Couch potatoes and the dawn of neurotic eating led to the question of what ice cream all of us wanted.
Human no. 1= chocolate chip and mint
Human no. 2=Mississippi mud
Human no. 3= Belgian chocolate
Human no. 4=”hmm,let me think…if they are ordering so much chocolate based flavours then maybe I should get a fruity one,but I don’t really like fruity flavours.What if I try them and turns out I actually like fruity flavours this time. Fruits are already fructose content and then an addition of sucrose may be a little too much for the body of inexpressible glucose. Will the colour of the ice cream, if fruity,be better in a sense that when put with the others’ will actually be a good decision?

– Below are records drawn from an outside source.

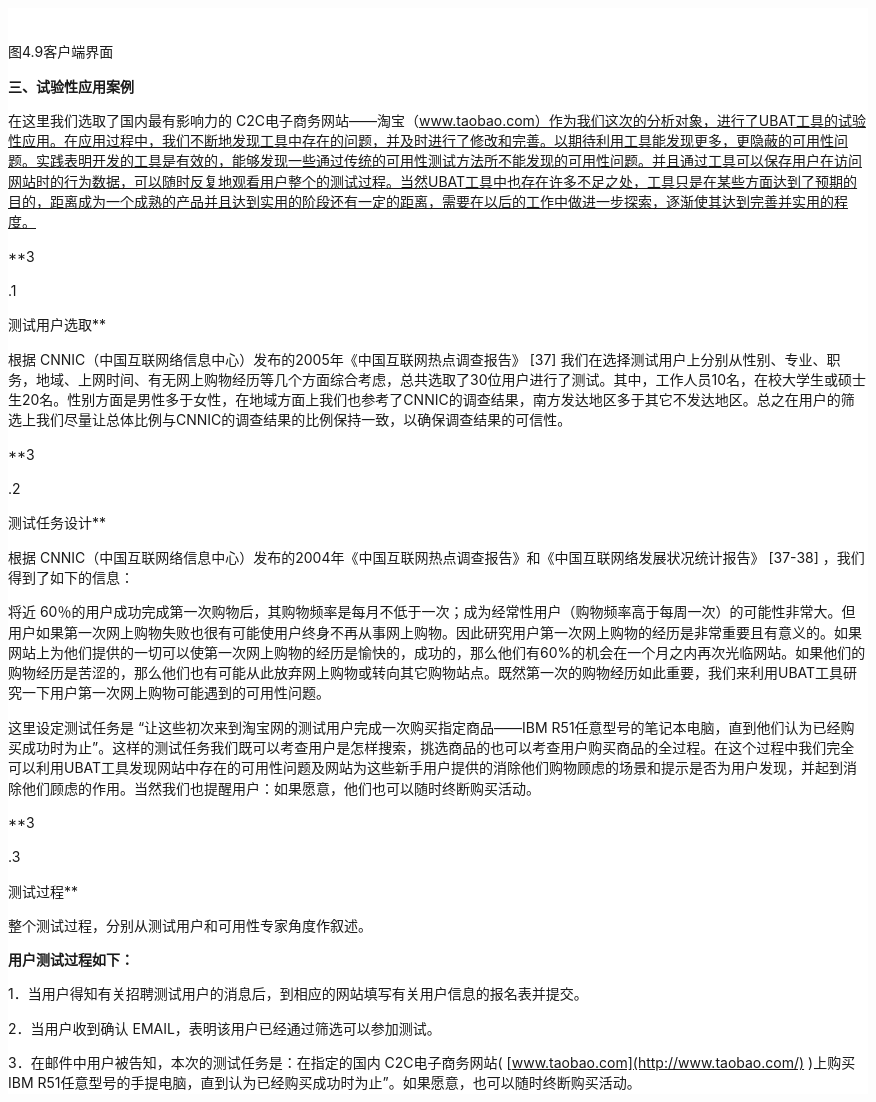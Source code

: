 ![]()

图4.9客户端界面

**三、试验性应用案例**

在这里我们选取了国内最有影响力的
C2C电子商务网站――淘宝（www.taobao.com）作为我们这次的分析对象，进行了UBAT工具的试验性应用。在应用过程中，我们不断地发现工具中存在的问题，并及时进行了修改和完善。以期待利用工具能发现更多，更隐蔽的可用性问题。实践表明开发的工具是有效的，能够发现一些通过传统的可用性测试方法所不能发现的可用性问题。并且通过工具可以保存用户在访问网站时的行为数据，可以随时反复地观看用户整个的测试过程。当然UBAT工具中也存在许多不足之处，工具只是在某些方面达到了预期的目的，距离成为一个成熟的产品并且达到实用的阶段还有一定的距离，需要在以后的工作中做进一步探索，逐渐使其达到完善并实用的程度。

**3

.1

测试用户选取**

根据
CNNIC（中国互联网络信息中心）发布的2005年《中国互联网热点调查报告》
[37]
我们在选择测试用户上分别从性别、专业、职务，地域、上网时间、有无网上购物经历等几个方面综合考虑，总共选取了30位用户进行了测试。其中，工作人员10名，在校大学生或硕士生20名。性别方面是男性多于女性，在地域方面上我们也参考了CNNIC的调查结果，南方发达地区多于其它不发达地区。总之在用户的筛选上我们尽量让总体比例与CNNIC的调查结果的比例保持一致，以确保调查结果的可信性。

**3

.2

测试任务设计**

根据
CNNIC（中国互联网络信息中心）发布的2004年《中国互联网热点调查报告》和《中国互联网络发展状况统计报告》
[37-38]
，我们得到了如下的信息：

将近
60％的用户成功完成第一次购物后，其购物频率是每月不低于一次；成为经常性用户（购物频率高于每周一次）的可能性非常大。但用户如果第一次网上购物失败也很有可能使用户终身不再从事网上购物。因此研究用户第一次网上购物的经历是非常重要且有意义的。如果网站上为他们提供的一切可以使第一次网上购物的经历是愉快的，成功的，那么他们有60%的机会在一个月之内再次光临网站。如果他们的购物经历是苦涩的，那么他们也有可能从此放弃网上购物或转向其它购物站点。既然第一次的购物经历如此重要，我们来利用UBAT工具研究一下用户第一次网上购物可能遇到的可用性问题。

这里设定测试任务是
“让这些初次来到淘宝网的测试用户完成一次购买指定商品――IBM R51任意型号的笔记本电脑，直到他们认为已经购买成功时为止”。这样的测试任务我们既可以考查用户是怎样搜索，挑选商品的也可以考查用户购买商品的全过程。在这个过程中我们完全可以利用UBAT工具发现网站中存在的可用性问题及网站为这些新手用户提供的消除他们购物顾虑的场景和提示是否为用户发现，并起到消除他们顾虑的作用。当然我们也提醒用户：如果愿意，他们也可以随时终断购买活动。

**3

.3

测试过程**

整个测试过程，分别从测试用户和可用性专家角度作叙述。

**用户测试过程如下：**

1．当用户得知有关招聘测试用户的消息后，到相应的网站填写有关用户信息的报名表并提交。

2．当用户收到确认
EMAIL，表明该用户已经通过筛选可以参加测试。

3．在邮件中用户被告知，本次的测试任务是：在指定的国内
C2C电子商务网站(
[www.taobao.com](http://www.taobao.com/)
)上购买IBM R51任意型号的手提电脑，直到认为已经购买成功时为止”。如果愿意，也可以随时终断购买活动。
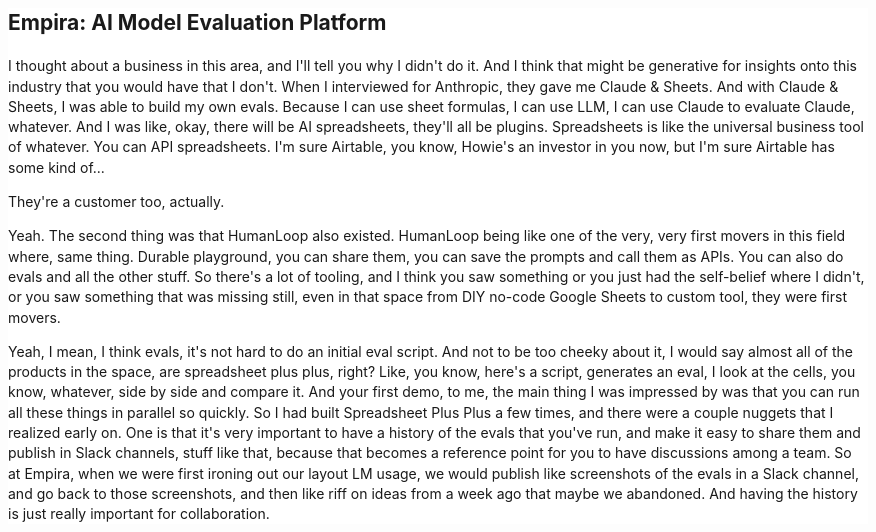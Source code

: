 ## Empira: AI Model Evaluation Platform

I thought about a business in this area, and I'll tell you why I didn't do it. And I think that might be generative for insights onto this industry that you would have that I don't. When I interviewed for Anthropic, they gave me Claude & Sheets. And with Claude & Sheets, I was able to build my own evals. Because I can use sheet formulas, I can use LLM, I can use Claude to evaluate Claude, whatever. And I was like, okay, there will be AI spreadsheets, they'll all be plugins. Spreadsheets is like the universal business tool of whatever. You can API spreadsheets. I'm sure Airtable, you know, Howie's an investor in you now, but I'm sure Airtable has some kind of... 

They're a customer too, actually. 

Yeah. The second thing was that HumanLoop also existed. HumanLoop being like one of the very, very first movers in this field where, same thing. Durable playground, you can share them, you can save the prompts and call them as APIs. You can also do evals and all the other stuff. So there's a lot of tooling, and I think you saw something or you just had the self-belief where I didn't, or you saw something that was missing still, even in that space from DIY no-code Google Sheets to custom tool, they were first movers. 

Yeah, I mean, I think evals, it's not hard to do an initial eval script. And not to be too cheeky about it, I would say almost all of the products in the space, are spreadsheet plus plus, right? Like, you know, here's a script, generates an eval, I look at the cells, you know, whatever, side by side and compare it. And your first demo, to me, the main thing I was impressed by was that you can run all these things in parallel so quickly. So I had built Spreadsheet Plus Plus a few times, and there were a couple nuggets that I realized early on. One is that it's very important to have a history of the evals that you've run, and make it easy to share them and publish in Slack channels, stuff like that, because that becomes a reference point for you to have discussions among a team. So at Empira, when we were first ironing out our layout LM usage, we would publish like screenshots of the evals in a Slack channel, and go back to those screenshots, and then like riff on ideas from a week ago that maybe we abandoned. And having the history is just really important for collaboration.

Will it be of old stock because the sales of fruit flavours is much lesser than the generic sinful ones? I wonder who discovered ice cream? Did the apes have ice cream? Why didn’t they use ice cream to ward away dinosaurs in Jurassic park? I wonder if Steven Spielberg is still alive? Maybe I’m over thinking this question?!?………..what was the question again??
Meahhhhhhh…… Yeah…. Specimen #4 was a WOMAN!
In the true sense,I’m sure all of you knew this. Women are indecisive, over thinking, masters of analysing, maximisers with expectations, defensive to their opinion and will forever withhold their stand to the idea of options with outcomes. Which is why men are sent to the battle field. A woman in the battle field would most definitely think about the schisms and unifications of the parties involved and then lead onto the colour of her nails whilst the enemy is about to take out the entire squadron.And to top this off, she will single handedly manage to evoke a feminist party at luncheons and Friday night pajama parties to defend that women in the right sense are worthy of everything a man was set out to do. Ladies, breathe! They can’t live without you anyway. So run along and buy yourself a pair of shoes.
Here I go again. The point was to talk about the codification and structure of the likes and dislikes of our species and I’ve led on to the cure for the depression of a teenager.
Ask a man what his favourite movie is and in exactly 2 seconds if not less, you will have him as the narrator doing the mimesis and the diegesis of every word that he can remember. Ask a woman the same, few would have one or two that come out with a shrug of outgrown maturity, but mostly, you’ll be getting indifference. Not that this is bad( it’s left to your opinion), but I think it would help if we actually made note of it somewhere. Worst case, some one will find it one day and it could prove to be your memoir.
Memoir of Mrs POop Twatkelinsen,
Born In the cisterns of New Hemisphereshire, raised in the inspection tanks due to a clog in the economy of the kingdom of the household and died in a flash flood created by the governance of the same. The best moments of her life was when she was around the bedroom television and to have lived to watch:
1. Dingleberry Kane.
2. The pipeline father
3. Stark lag 17
And thus, a life well lived. May you be with the higher authorities. Amen.